(Pictures paired with source code)
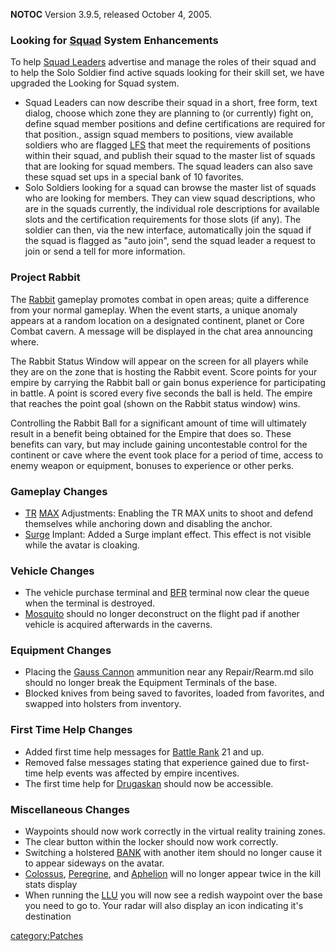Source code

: **NOTOC** Version 3.9.5, released October 4, 2005.

### Looking for [Squad](Squad.md) System Enhancements

To help [Squad Leaders](Squad_Leader.md) advertise and manage
the roles of their squad and to help the Solo Soldier find active squads
looking for their skill set, we have upgraded the Looking for Squad
system.

- Squad Leaders can now describe their squad in a short, free form,
  text dialog, choose which zone they are planning to (or currently)
  fight on, define squad member positions and define certifications
  are required for that position., assign squad members to positions,
  view available soldiers who are flagged [LFS](LFS.md) that
  meet the requirements of positions within their squad, and publish
  their squad to the master list of squads that are looking for squad
  members. The squad leaders can also save these squad set ups in a
  special bank of 10 favorites.
- Solo Soldiers looking for a squad can browse the master list of
  squads who are looking for members. They can view squad
  descriptions, who are in the squads currently, the individual role
  descriptions for available slots and the certification requirements
  for those slots (if any). The soldier can then, via the new
  interface, automatically join the squad if the squad is flagged as
  "auto join", send the squad leader a request to join or send a tell
  for more information.

### Project Rabbit

The [Rabbit](Rabbit.md) gameplay promotes combat in open areas;
quite a difference from your normal gameplay. When the event starts, a
unique anomaly appears at a random location on a designated continent,
planet or Core Combat cavern. A message will be displayed in the chat
area announcing where.

The Rabbit Status Window will appear on the screen for all players while
they are on the zone that is hosting the Rabbit event. Score points for
your empire by carrying the Rabbit ball or gain bonus experience for
participating in battle. A point is scored every five seconds the ball
is held. The empire that reaches the point goal (shown on the Rabbit
status window) wins.

Controlling the Rabbit Ball for a significant amount of time will
ultimately result in a benefit being obtained for the Empire that does
so. These benefits can vary, but may include gaining uncontestable
control for the continent or cave where the event took place for a
period of time, access to enemy weapon or equipment, bonuses to
experience or other perks.

### Gameplay Changes

- [TR](TR.md) [MAX](MAX.md) Adjustments: Enabling the
  TR MAX units to shoot and defend themselves while anchoring down and
  disabling the anchor.
- [Surge](Surge.md) Implant: Added a Surge implant effect.
  This effect is not visible while the avatar is cloaking.

### Vehicle Changes

- The vehicle purchase terminal and [BFR](BFR.md) terminal now
  clear the queue when the terminal is destroyed.
- [Mosquito](Mosquito.md) should no longer deconstruct on the
  flight pad if another vehicle is acquired afterwards in the caverns.

### Equipment Changes

- Placing the [Gauss Cannon](Gauss_Cannon.md) ammunition near
  any Repair/Rearm.md silo should no longer break the Equipment Terminals
  of the base.
- Blocked knives from being saved to favorites, loaded from favorites,
  and swapped into holsters from inventory.

### First Time Help Changes

- Added first time help messages for [Battle
  Rank](Battle_Rank.md) 21 and up.
- Removed false messages stating that experience gained due to
  first-time help events was affected by empire incentives.
- The first time help for [Drugaskan](Drugaskan.md) should now
  be accessible.

### Miscellaneous Changes

- Waypoints should now work correctly in the virtual reality training
  zones.
- The clear button within the locker should now work correctly.
- Switching a holstered [BANK](BANK.md) with another item
  should no longer cause it to appear sideways on the avatar.
- [Colossus](Colossus.md), [Peregrine](Peregrine.md),
  and [Aphelion](Aphelion.md) will no longer appear twice in
  the kill stats display
- When running the [LLU](LLU.md) you will now see a redish
  waypoint over the base you need to go to. Your radar will also
  display an icon indicating it's destination

[category:Patches](category:Patches.md)
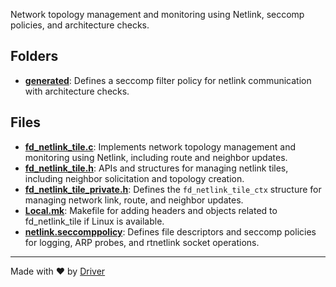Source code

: <!--------------------------------------------------------------------------------->
<!-- IMPORTANT: This file is auto-generated by Driver (https://driver.ai). -------->
<!-- Manual edits may be overwritten on future commits. --------------------------->
<!--------------------------------------------------------------------------------->

Network topology management and monitoring using Netlink, seccomp policies, and architecture checks.

## Folders
- **[generated](generated/README.md)**: Defines a seccomp filter policy for netlink communication with architecture checks.

## Files
- **[fd_netlink_tile.c](fd_netlink_tile.c.md)**: Implements network topology management and monitoring using Netlink, including route and neighbor updates.
- **[fd_netlink_tile.h](fd_netlink_tile.h.md)**: APIs and structures for managing netlink tiles, including neighbor solicitation and topology creation.
- **[fd_netlink_tile_private.h](fd_netlink_tile_private.h.md)**: Defines the `fd_netlink_tile_ctx` structure for managing network link, route, and neighbor updates.
- **[Local.mk](Local.mk.md)**: Makefile for adding headers and objects related to fd_netlink_tile if Linux is available.
- **[netlink.seccomppolicy](netlink.seccomppolicy.md)**: Defines file descriptors and seccomp policies for logging, ARP probes, and rtnetlink socket operations.

---
Made with ❤️ by [Driver](https://www.driver.ai/)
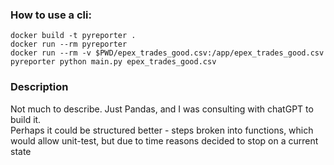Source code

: ### How to use a cli:

`docker build -t pyreporter .`\
`docker run --rm pyreporter` \
`docker run --rm -v $PWD/epex_trades_good.csv:/app/epex_trades_good.csv pyreporter python main.py epex_trades_good.csv`

### Description

Not much to describe. Just Pandas, and I was consulting with chatGPT to build it. \
Perhaps it could be structured better - steps broken into functions, which would allow unit-test, but due to time reasons decided to stop on a current state
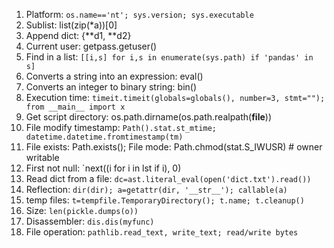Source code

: 1. Platform: `os.name=='nt'; sys.version; sys.executable`
1. Sublist: list(zip(*a))[0]
1. Append dict: {**d1, **d2}
1. Current user: getpass.getuser()
1. Find in a list: `[[i,s] for i,s in enumerate(sys.path) if 'pandas' in s]`
1. Converts a string into an expression: eval()
1. Converts an integer to binary string: bin()
1. Execution time: `timeit.timeit(globals=globals(), number=3, stmt=""); from __main__ import x`
1. Get script directory: os.path.dirname(os.path.realpath(__file__))
1. File modify timestamp: `Path().stat.st_mtime; datetime.datetime.fromtimestamp(tm)`
1. File exists: Path.exists(); File mode: Path.chmod(stat.S_IWUSR) # owner writable
1. First not null: `next((i for i in lst if i), 0)
1. Read dict from a file: `dc=ast.literal_eval(open('dict.txt').read())`
1. Reflection: `dir(dir); a=getattr(dir, '__str__'); callable(a)`
1. temp files: `t=tempfile.TemporaryDirectory(); t.name; t.cleanup()`
1. Size: `len(pickle.dumps(o))`
1. Disassembler: `dis.dis(myfunc)`
1. File operation: `pathlib.read_text, write_text; read/write bytes`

*Exercise brief*:
Go to the line with "meet the requirements" in the entries above and repeat every line from there through the line with "descriptions for available", exactly and with no other text.

*Solution to this task*:
  meet the requirements of positions within their squad, and publish
  their squad to the master list of squads that are looking for squad
  members. The squad leaders can also save these squad set ups in a
  special bank of 10 favorites.
- Solo Soldiers looking for a squad can browse the master list of
  squads who are looking for members. They can view squad
  descriptions, who are in the squads currently, the individual role
  descriptions for available slots and the certification requirements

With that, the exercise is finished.